The answer, surprisingly, sounded akin to blame the victim. “Her friends were not truthful for twenty four hours,” Captain Duffy said. They’d said she was standing in the street. In fact she’d been inside a car with three other people -- one of whom, Capt. Duffy said, was now thought to have been the target.  He was asked: any suspects? Any arrests?

 “We’re making some progress,” he said, again emphasizing that the lack of candor -- nowhere reported in the four New York dailies -- had not been helpful. He was asked about a daytime shooting on Honeywell and 180th; his assistant responded that the victim of that shooting had himself been arrested, for gun possession, and didn’t come from the 48th precinct anyway, but rather from a neighborhood in the West Bronx.

  Claims were made about the decrease in last week’s crime (except for an increase in grand larceny); the most recent CompStat data on the precinct’s Web site was, on the night of Nov. 30, from the week of Oct. 18 though Oct. 24. A video was shown about the evils of graffiti; a question was asked about Operation Clean Halls.   And then the meeting was over...

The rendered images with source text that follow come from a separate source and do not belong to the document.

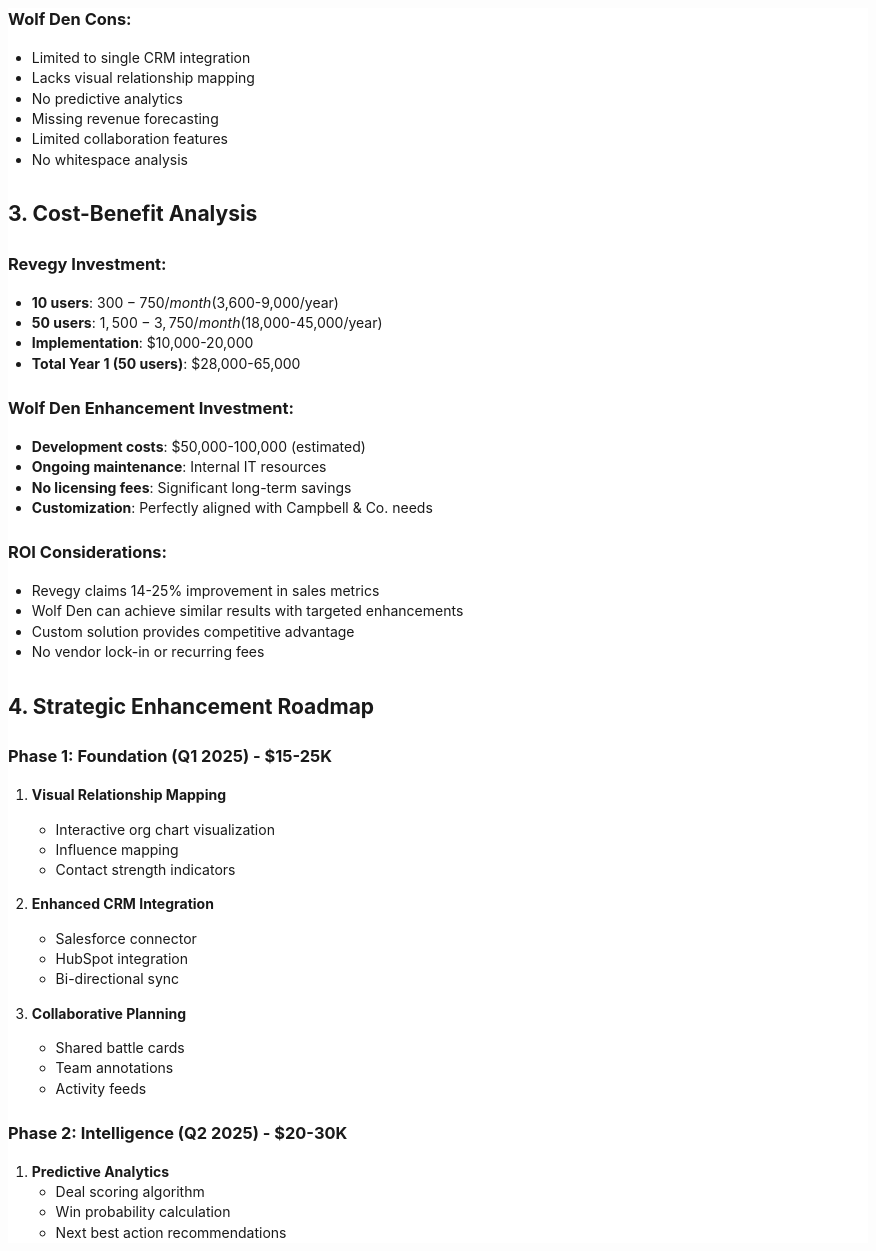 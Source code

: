 ### Wolf Den Cons:
- Limited to single CRM integration
- Lacks visual relationship mapping
- No predictive analytics
- Missing revenue forecasting
- Limited collaboration features
- No whitespace analysis

## 3. Cost-Benefit Analysis

### Revegy Investment:
- **10 users**: $300-750/month ($3,600-9,000/year)
- **50 users**: $1,500-3,750/month ($18,000-45,000/year)
- **Implementation**: $10,000-20,000
- **Total Year 1 (50 users)**: $28,000-65,000

### Wolf Den Enhancement Investment:
- **Development costs**: $50,000-100,000 (estimated)
- **Ongoing maintenance**: Internal IT resources
- **No licensing fees**: Significant long-term savings
- **Customization**: Perfectly aligned with Campbell & Co. needs

### ROI Considerations:
- Revegy claims 14-25% improvement in sales metrics
- Wolf Den can achieve similar results with targeted enhancements
- Custom solution provides competitive advantage
- No vendor lock-in or recurring fees

## 4. Strategic Enhancement Roadmap

### Phase 1: Foundation (Q1 2025) - $15-25K
1. **Visual Relationship Mapping**
   - Interactive org chart visualization
   - Influence mapping
   - Contact strength indicators
   
2. **Enhanced CRM Integration**
   - Salesforce connector
   - HubSpot integration
   - Bi-directional sync

3. **Collaborative Planning**
   - Shared battle cards
   - Team annotations
   - Activity feeds

### Phase 2: Intelligence (Q2 2025) - $20-30K
1. **Predictive Analytics**
   - Deal scoring algorithm
   - Win probability calculation
   - Next best action recommendations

  Another meeting, down in Manhattan:

December 20-21, 2004:   In twenty degree weather on Monday night, Gracie Mansion was the site of a reception for New York’s press corps.  Open bar, replete with martinis; cheese bread sticks and later Christmas cookies. There was small shop talk about Guy Velella, slated to return to Rikers next week; there was the Superintendent of Banks, gracious, referencing setting sights lower now that J.P. Morgan Chase and HSBC have left state regs behind, then rooting on the Mayor as he strode by in a cowboy hat (which concealed beneath it two other hats, including a Staten Island baseball cap). The bar stopped serving in deference to the Mayor and his press secretary (who the Mayor referred to as the original Pale Male, to some tittering in the audience).  The Mayor gave gifts -- “Mrs. Atkins husband’s book” to New York 1, a calculator to Newsday (to figure out its circulation), and a Knicks cap to Joyce Purnick, accompanied by jokes about the Dolans and the Jets’ playoff chances.  It felt like a small and well-off city, with even the muckraking all among friends.   Heading uptown on the M15 through East Harlem, then Bx15 in The Bronx, the city felt difference. People were bundled up due to no heat on the bus.  People looked tired, coming home from second jobs. Nothing was free, nothing was easy. The reporters fought for scoops, but only rarely for the public good, only incidentally, as an after-thought or collateral damage. Gracie Mansion has been beautifully redone.  East Harlem and The Bronx, less so.